----- RECORD EXCERPTS

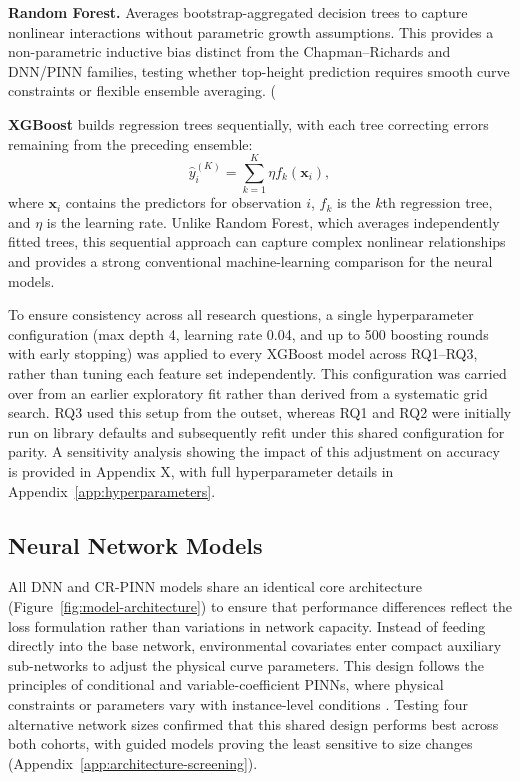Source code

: \textbf{Random Forest.} Averages bootstrap-aggregated decision trees to capture nonlinear interactions without parametric growth assumptions. This provides a non-parametric inductive bias distinct from the Chapman--Richards and DNN/PINN families, testing whether top-height prediction requires smooth curve constraints or flexible ensemble averaging. (%

\textbf{XGBoost} builds regression trees sequentially, with each tree correcting errors remaining from the preceding ensemble:
\begin{equation}
\hat{y}_i^{(K)} = \sum_{k=1}^{K}\eta f_k(\mathbf{x}_i),
\end{equation}
where $\mathbf{x}_i$ contains the predictors for observation $i$, $f_k$ is the $k$th regression tree, and $\eta$ is the learning rate. Unlike Random Forest, which averages independently fitted trees, this sequential approach can capture complex nonlinear relationships and provides a strong conventional machine-learning comparison for the neural models.

To ensure consistency across all research questions, a single hyperparameter configuration (max depth 4, learning rate 0.04, and up to 500 boosting rounds with early stopping) was applied to every XGBoost model across RQ1–RQ3, rather than tuning each feature set independently. This configuration was carried over from an earlier exploratory fit rather than derived from a systematic grid search. RQ3 used this setup from the outset, whereas RQ1 and RQ2 were initially run on library defaults and subsequently refit under this shared configuration for parity. A sensitivity analysis showing the impact of this adjustment on accuracy is provided in Appendix X, with full hyperparameter details in Appendix~\ref{app:hyperparameters}. 

\subsection{Neural Network Models}
All DNN and CR-PINN models share an identical core architecture (Figure~\ref{fig:model-architecture}) to ensure that performance differences reflect the loss formulation rather than variations in network capacity. Instead of feeding directly into the base network, environmental covariates enter compact auxiliary sub-networks to adjust the physical curve parameters. This design follows the principles of conditional and variable-coefficient PINNs, where physical constraints or parameters vary with instance-level conditions \citep{kovacs2022Conditional_C4_NN,miao2023VCPINN_C4_NN}. Testing four alternative network sizes confirmed that this shared design performs best across both cohorts, with guided models proving the least sensitive to size changes (Appendix~\ref{app:architecture-screening}).

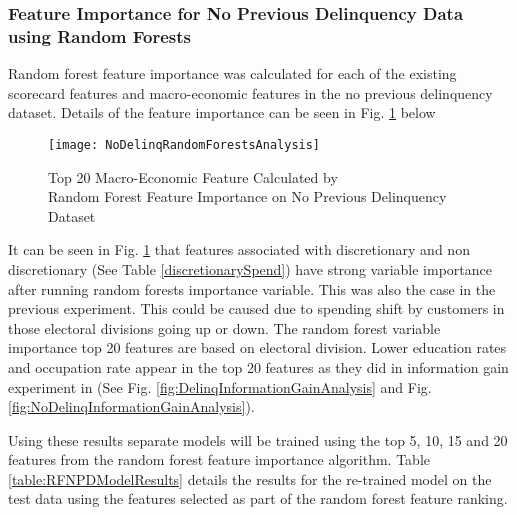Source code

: \subsubsection{Feature Importance for No Previous Delinquency Data using Random Forests}\label{RFNPDExper}

Random forest feature importance was calculated for
each of the existing scorecard features and macro-economic features in the no previous delinquency dataset. Details of the feature importance can be seen in Fig. \ref{fig:NoDelinqRandomForestsAnalysis} below

\begin{figure}[H]
	\texttt{[image: NoDelinqRandomForestsAnalysis]}
	\caption{Top 20 Macro-Economic Feature Calculated by \\
		Random Forest Feature Importance on No Previous Delinquency Dataset}
	\label{fig:NoDelinqRandomForestsAnalysis}
\end{figure}


It can be seen in Fig. \ref{fig:NoDelinqRandomForestsAnalysis} that features associated with discretionary and non discretionary (See Table \ref{discretionarySpend}) have strong variable importance after running random forests importance variable. This was also the case in the previous experiment. This could be caused due to spending shift by customers in those electoral divisions going up or down. The random forest variable importance top 20 features are based on electoral division. Lower education rates and occupation rate appear in the top 20 features as they did in information gain experiment in (See Fig. \ref{fig:DelinqInformationGainAnalysis} and Fig. \ref{fig:NoDelinqInformationGainAnalysis}).


Using these results separate models will be trained using the top 5, 10, 15 and 20 features from
the random forest feature importance algorithm. Table \ref{table:RFNPDModelResults} details the results for the re-trained model
on the test data using the features selected as part of the random forest feature ranking.

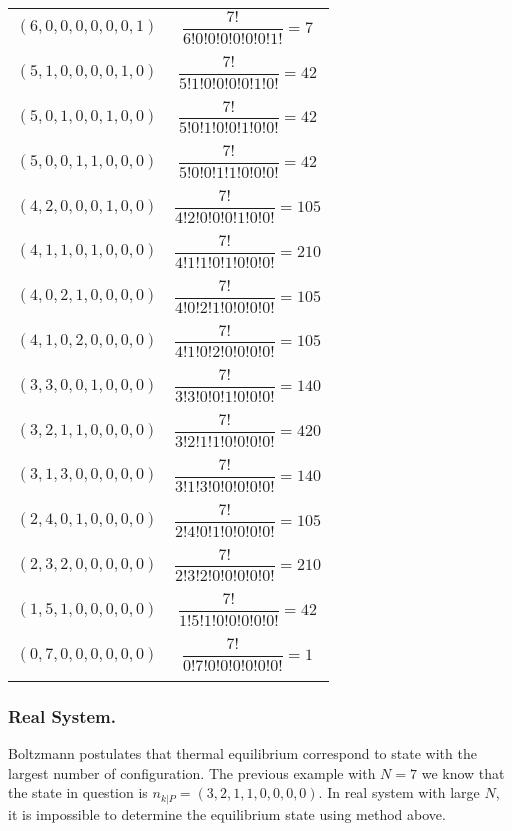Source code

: \documentclass[../../../Main.tex]{subfiles}
\begin{document}
\begin{longtable}{c||c}
    $(6, 0, 0, 0, 0, 0, 0, 1)$&$\dfrac{7!}{6!0!0!0!0!0!0!1!} =7 $\\\\
    $(5, 1, 0, 0, 0, 0, 1, 0)$&$\dfrac{7!}{5!1!0!0!0!0!1!0!} =42 $\\\\
    $(5, 0, 1, 0, 0, 1, 0, 0)$&$\dfrac{7!}{5!0!1!0!0!1!0!0!} =42$\\\\
    $(5, 0, 0, 1, 1, 0, 0, 0)$&$\dfrac{7!}{5!0!0!1!1!0!0!0!} =42 $\\\\
    $(4, 2, 0, 0, 0, 1, 0, 0)$&$\dfrac{7!}{4!2!0!0!0!1!0!0!} =105$\\\\
    $(4, 1, 1, 0, 1, 0, 0, 0)$&$\dfrac{7!}{4!1!1!0!1!0!0!0!} =210 $\\\\
    $(4, 0, 2, 1, 0, 0, 0, 0)$&$\dfrac{7!}{4!0!2!1!0!0!0!0!} =105 $\\\\
    $(4, 1, 0, 2, 0, 0, 0, 0)$&$\dfrac{7!}{4!1!0!2!0!0!0!0!} =105 $\\\\
    $(3, 3, 0, 0, 1, 0, 0, 0)$&$\dfrac{7!}{3!3!0!0!1!0!0!0!} =140 $\\\\
    $(3, 2, 1, 1, 0, 0, 0, 0)$&$\dfrac{7!}{ 3!2!1!1!0!0!0!0!} =420 $\\\\
    $(3, 1, 3, 0, 0, 0, 0, 0)$&$\dfrac{7!}{3!1!3!0!0!0!0!0!} =140 $\\\\
    $(2, 4, 0, 1, 0, 0, 0, 0)$&$\dfrac{7!}{2!4!0!1!0!0!0!0!} =105 $\\\\
    $(2, 3, 2, 0, 0, 0, 0, 0)$&$\dfrac{7!}{2!3!2!0!0!0!0!0!} =210 $\\\\
    $(1, 5, 1, 0, 0, 0, 0, 0)$&$\dfrac{7!}{1!5!1!0!0!0!0!0!} =42 $\\\\
    $(0, 7, 0, 0, 0, 0, 0, 0)$&$\dfrac{7!}{0!7!0!0!0!0!0!0!} =1 $\\\\
\end{longtable}

\subsubsection*{ Real\textsuperscript{\texttrademark} System.} Boltzmann postulates that thermal equilibrium correspond to state with the largest number of configuration. The previous example with $N=7$ we know that the state in question is $n_{k|P}=(3, 2, 1, 1, 0, 0, 0, 0)$. In real system with large $N$, it is impossible to determine the equilibrium state using method above.
\end{document}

----------

> WHAT TO PRODUCE
Look above for the line with "Importance for No" and the line with "Using these results". Retype those two lines and every line between them exactly, adding nothing.

> RESPONSE TO THE EXERCISE
: \subsubsection{Feature Importance for No Previous Delinquency Data using Random Forests}\label{RFNPDExper}

Random forest feature importance was calculated for
each of the existing scorecard features and macro-economic features in the no previous delinquency dataset. Details of the feature importance can be seen in Fig. \ref{fig:NoDelinqRandomForestsAnalysis} below

\begin{figure}[H]
	\texttt{[image: NoDelinqRandomForestsAnalysis]}
	\caption{Top 20 Macro-Economic Feature Calculated by \\
		Random Forest Feature Importance on No Previous Delinquency Dataset}
	\label{fig:NoDelinqRandomForestsAnalysis}
\end{figure}


It can be seen in Fig. \ref{fig:NoDelinqRandomForestsAnalysis} that features associated with discretionary and non discretionary (See Table \ref{discretionarySpend}) have strong variable importance after running random forests importance variable. This was also the case in the previous experiment. This could be caused due to spending shift by customers in those electoral divisions going up or down. The random forest variable importance top 20 features are based on electoral division. Lower education rates and occupation rate appear in the top 20 features as they did in information gain experiment in (See Fig. \ref{fig:DelinqInformationGainAnalysis} and Fig. \ref{fig:NoDelinqInformationGainAnalysis}).


Using these results separate models will be trained using the top 5, 10, 15 and 20 features from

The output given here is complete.